Would you repeat the entries below word for word and omit the pictures?
Start of Records supplied
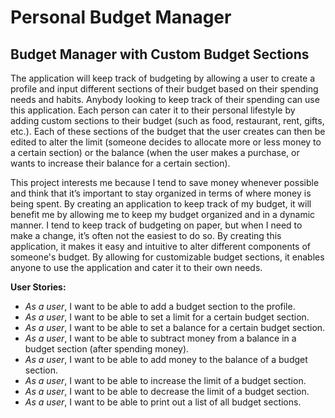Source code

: # Personal Budget Manager

## Budget Manager with Custom Budget Sections

The application will keep track of budgeting by allowing a user to create a profile and input different sections of 
their budget based on their spending needs and habits. Anybody looking to keep track of their spending can 
use this application. Each person can cater it to their personal lifestyle by adding custom sections 
to their budget (such as food, restaurant, rent, gifts, etc.). Each of these sections of the budget that the
user creates can then be edited to alter the limit (someone decides to allocate more or less money to a certain 
section) or the balance (when the user makes a purchase, or wants to increase their balance for a certain section).

This project interests me because I tend to save money whenever possible and think that it’s important to
stay organized in terms of where money is being spent. By creating an application to keep track of my budget, it will
benefit me by allowing me to keep my budget organized and in a dynamic manner. I tend to keep track of budgeting 
on paper, but when I need to make a change, it’s often not the easiest to do so. By creating this 
application, it makes it easy and intuitive to alter different components of someone's budget. 
By allowing for customizable budget sections, it enables anyone to use the application and cater it to their own needs.

**User Stories:**
- *As a user*, I want to be able to add a budget section to the profile.
- *As a user*, I want to be able to set a limit for a certain budget section.
- *As a user*, I want to be able to set a balance for a certain budget section.
- *As a user*, I want to be able to subtract money from a balance in a budget section (after spending money).
- *As a user*, I want to be able to add money to the balance of a budget section.
- *As a user*, I want to be able to increase the limit of a budget section.
- *As a user*, I want to be able to decrease the limit of a budget section.
- *As a user*, I want to be able to print out a list of all budget sections.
End of Records supplied
Result for this exercise -
Source code

: # Personal Budget Manager

## Budget Manager with Custom Budget Sections

The application will keep track of budgeting by allowing a user to create a profile and input different sections of 
their budget based on their spending needs and habits. Anybody looking to keep track of their spending can 
use this application. Each person can cater it to their personal lifestyle by adding custom sections 
to their budget (such as food, restaurant, rent, gifts, etc.). Each of these sections of the budget that the
user creates can then be edited to alter the limit (someone decides to allocate more or less money to a certain 
section) or the balance (when the user makes a purchase, or wants to increase their balance for a certain section).

This project interests me because I tend to save money whenever possible and think that it’s important to
stay organized in terms of where money is being spent. By creating an application to keep track of my budget, it will
benefit me by allowing me to keep my budget organized and in a dynamic manner. I tend to keep track of budgeting 
on paper, but when I need to make a change, it’s often not the easiest to do so. By creating this 
application, it makes it easy and intuitive to alter different components of someone's budget. 
By allowing for customizable budget sections, it enables anyone to use the application and cater it to their own needs.

**User Stories:**
- *As a user*, I want to be able to add a budget section to the profile.
- *As a user*, I want to be able to set a limit for a certain budget section.
- *As a user*, I want to be able to set a balance for a certain budget section.
- *As a user*, I want to be able to subtract money from a balance in a budget section (after spending money).
- *As a user*, I want to be able to add money to the balance of a budget section.
- *As a user*, I want to be able to increase the limit of a budget section.
- *As a user*, I want to be able to decrease the limit of a budget section.
- *As a user*, I want to be able to print out a list of all budget sections.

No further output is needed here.